Grazie. Hai riempito questo vuoto lasciatomi dalla fine del film.

collaborazioni ha detto...

disamina puntuale e sapiente. bella visione. Cmplmnts

rachele ha detto...

io sinceramente ho pensato che il sogno dell'ormai pensionato sceriffo non fosse uno spiraglio aperto ad una interpretazione positiva, o di speranza, poiché lui si "sveglia" e era solo un sogno e (come lui stesso dice) un sogno sembra importante sempre a chi lo fa, ma forse non lo è... insomma, mi pareva la sottile presa di coscienza (dopo il pensionamento anche questo significativo in tal senso) di aver inseguito il sentimento religioso di principio finalistico, che è forse troppo improbabile per un vecchio a cui la vecchia "non ha portato Dio"...

Anonimo ha detto...

Bisogna dire una cosa.
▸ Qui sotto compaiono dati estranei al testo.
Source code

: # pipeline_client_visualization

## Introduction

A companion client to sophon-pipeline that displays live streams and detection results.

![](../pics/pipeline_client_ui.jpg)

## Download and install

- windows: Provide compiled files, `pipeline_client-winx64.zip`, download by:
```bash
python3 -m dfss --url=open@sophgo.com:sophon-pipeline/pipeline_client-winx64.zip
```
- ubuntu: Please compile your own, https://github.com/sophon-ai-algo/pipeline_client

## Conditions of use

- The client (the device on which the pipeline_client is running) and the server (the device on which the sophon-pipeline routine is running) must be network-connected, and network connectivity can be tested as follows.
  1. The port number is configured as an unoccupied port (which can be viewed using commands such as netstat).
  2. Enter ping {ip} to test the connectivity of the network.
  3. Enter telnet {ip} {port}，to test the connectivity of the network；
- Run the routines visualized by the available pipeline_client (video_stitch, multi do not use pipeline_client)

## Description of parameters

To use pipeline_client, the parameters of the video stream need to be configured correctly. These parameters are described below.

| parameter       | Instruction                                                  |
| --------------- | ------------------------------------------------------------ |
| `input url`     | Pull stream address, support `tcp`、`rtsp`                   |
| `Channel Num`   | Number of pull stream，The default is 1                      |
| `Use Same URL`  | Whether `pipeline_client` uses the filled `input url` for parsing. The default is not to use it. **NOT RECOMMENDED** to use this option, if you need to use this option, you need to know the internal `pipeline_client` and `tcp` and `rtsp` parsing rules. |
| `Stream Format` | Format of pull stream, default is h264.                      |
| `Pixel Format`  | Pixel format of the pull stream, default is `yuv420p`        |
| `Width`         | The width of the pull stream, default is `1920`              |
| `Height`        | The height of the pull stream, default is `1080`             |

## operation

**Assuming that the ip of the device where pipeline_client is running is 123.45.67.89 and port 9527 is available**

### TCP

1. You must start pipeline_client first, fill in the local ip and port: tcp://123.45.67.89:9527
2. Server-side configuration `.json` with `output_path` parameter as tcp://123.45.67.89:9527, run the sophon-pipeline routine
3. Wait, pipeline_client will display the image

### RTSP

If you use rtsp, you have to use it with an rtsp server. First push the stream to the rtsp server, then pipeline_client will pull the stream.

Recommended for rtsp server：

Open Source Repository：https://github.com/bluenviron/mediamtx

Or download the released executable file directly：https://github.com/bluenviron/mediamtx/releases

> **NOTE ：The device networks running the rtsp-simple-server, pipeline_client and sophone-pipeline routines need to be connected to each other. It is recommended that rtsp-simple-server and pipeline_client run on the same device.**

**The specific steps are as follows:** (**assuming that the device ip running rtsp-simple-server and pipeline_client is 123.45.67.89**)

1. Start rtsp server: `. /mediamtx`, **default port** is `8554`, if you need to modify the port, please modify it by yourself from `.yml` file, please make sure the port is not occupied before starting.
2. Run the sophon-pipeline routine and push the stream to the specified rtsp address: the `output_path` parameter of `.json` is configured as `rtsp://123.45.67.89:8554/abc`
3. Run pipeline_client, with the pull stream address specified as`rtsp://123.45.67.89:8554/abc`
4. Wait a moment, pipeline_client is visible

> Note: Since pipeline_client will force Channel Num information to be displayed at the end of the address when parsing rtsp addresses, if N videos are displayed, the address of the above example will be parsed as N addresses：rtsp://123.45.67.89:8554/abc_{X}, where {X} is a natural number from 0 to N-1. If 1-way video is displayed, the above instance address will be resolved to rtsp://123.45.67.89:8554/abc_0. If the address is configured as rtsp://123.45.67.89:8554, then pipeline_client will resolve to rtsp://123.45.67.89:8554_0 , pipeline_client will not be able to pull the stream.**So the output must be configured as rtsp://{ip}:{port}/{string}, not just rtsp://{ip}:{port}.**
Tutti i dialoghi, virgole comprese, sono di Cormac Mac Carthy, e così anche la storia e le ambientazioni. Quinti tutti ci cimplimenti e osservazioni ceh fai devono essere, almeno al 90%, indirizzati non ai registi bensì ao romanziere. Non c'è stata nessuna divergenza dei fratelli Cohen dal romanzo, che è, semplicemnte, uno dei tanti capolavori di unod ei più grandi scrittori di tutti i tempi

Anonimo ha detto...

é proprio lo scerifffo che crea il punto di domannda su ciò che accade e sul senso filosofico del compiere un'azione. più che un protagonista è un narratore e un punto di visione. Questo è l'autore del libro. O meglio ciè che rispettosamente i Cohen riescono, come raramente dal libro al cinema, portano come punto di riferimento concreto fra lettura di una grande libro ed espressione della propria identità nell'apprezzarlo. Un grande libro oppure un mediocre...come volete...ha una grande prima difficoltà nel legarli...capire come noi si possa servire nella trasposizione creativa da un linguaggio all'altro...evitando presunzioni egoistiche. Ecco perché il film, a mododo suo, mantiene dignità e bellezza.